Work to complete — Output all of the records again, exactly as written.

Supplied records —
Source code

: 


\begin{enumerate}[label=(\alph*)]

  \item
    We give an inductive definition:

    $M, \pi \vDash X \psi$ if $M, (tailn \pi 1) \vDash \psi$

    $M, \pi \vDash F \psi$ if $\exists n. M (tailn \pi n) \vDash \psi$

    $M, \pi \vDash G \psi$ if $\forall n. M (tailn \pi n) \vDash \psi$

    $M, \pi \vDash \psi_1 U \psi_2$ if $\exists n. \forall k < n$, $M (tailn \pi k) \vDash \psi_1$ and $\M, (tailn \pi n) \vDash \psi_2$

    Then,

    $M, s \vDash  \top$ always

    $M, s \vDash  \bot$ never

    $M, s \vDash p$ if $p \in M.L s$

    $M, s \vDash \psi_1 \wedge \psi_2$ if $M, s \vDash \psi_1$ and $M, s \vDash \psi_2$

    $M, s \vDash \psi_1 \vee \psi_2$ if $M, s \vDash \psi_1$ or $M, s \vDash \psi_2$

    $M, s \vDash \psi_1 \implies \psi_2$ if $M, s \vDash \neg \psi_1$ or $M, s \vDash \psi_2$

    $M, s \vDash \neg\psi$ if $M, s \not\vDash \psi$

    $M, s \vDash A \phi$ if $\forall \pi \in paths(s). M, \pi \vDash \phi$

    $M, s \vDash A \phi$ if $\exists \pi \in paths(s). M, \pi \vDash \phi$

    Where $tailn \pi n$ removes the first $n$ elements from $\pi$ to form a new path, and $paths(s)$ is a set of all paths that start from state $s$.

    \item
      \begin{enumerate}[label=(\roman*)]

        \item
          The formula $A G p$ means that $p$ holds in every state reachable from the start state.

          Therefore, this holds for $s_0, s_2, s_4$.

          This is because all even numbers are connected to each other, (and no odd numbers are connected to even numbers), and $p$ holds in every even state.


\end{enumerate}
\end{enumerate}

Exercise response —
Source code

: 


\begin{enumerate}[label=(\alph*)]

  \item
    We give an inductive definition:

    $M, \pi \vDash X \psi$ if $M, (tailn \pi 1) \vDash \psi$

    $M, \pi \vDash F \psi$ if $\exists n. M (tailn \pi n) \vDash \psi$

    $M, \pi \vDash G \psi$ if $\forall n. M (tailn \pi n) \vDash \psi$

    $M, \pi \vDash \psi_1 U \psi_2$ if $\exists n. \forall k < n$, $M (tailn \pi k) \vDash \psi_1$ and $\M, (tailn \pi n) \vDash \psi_2$

    Then,

    $M, s \vDash  \top$ always

    $M, s \vDash  \bot$ never

    $M, s \vDash p$ if $p \in M.L s$

    $M, s \vDash \psi_1 \wedge \psi_2$ if $M, s \vDash \psi_1$ and $M, s \vDash \psi_2$

    $M, s \vDash \psi_1 \vee \psi_2$ if $M, s \vDash \psi_1$ or $M, s \vDash \psi_2$

    $M, s \vDash \psi_1 \implies \psi_2$ if $M, s \vDash \neg \psi_1$ or $M, s \vDash \psi_2$

    $M, s \vDash \neg\psi$ if $M, s \not\vDash \psi$

    $M, s \vDash A \phi$ if $\forall \pi \in paths(s). M, \pi \vDash \phi$

    $M, s \vDash A \phi$ if $\exists \pi \in paths(s). M, \pi \vDash \phi$

    Where $tailn \pi n$ removes the first $n$ elements from $\pi$ to form a new path, and $paths(s)$ is a set of all paths that start from state $s$.

    \item
      \begin{enumerate}[label=(\roman*)]

        \item
          The formula $A G p$ means that $p$ holds in every state reachable from the start state.

          Therefore, this holds for $s_0, s_2, s_4$.

          This is because all even numbers are connected to each other, (and no odd numbers are connected to even numbers), and $p$ holds in every even state.


\end{enumerate}
\end{enumerate}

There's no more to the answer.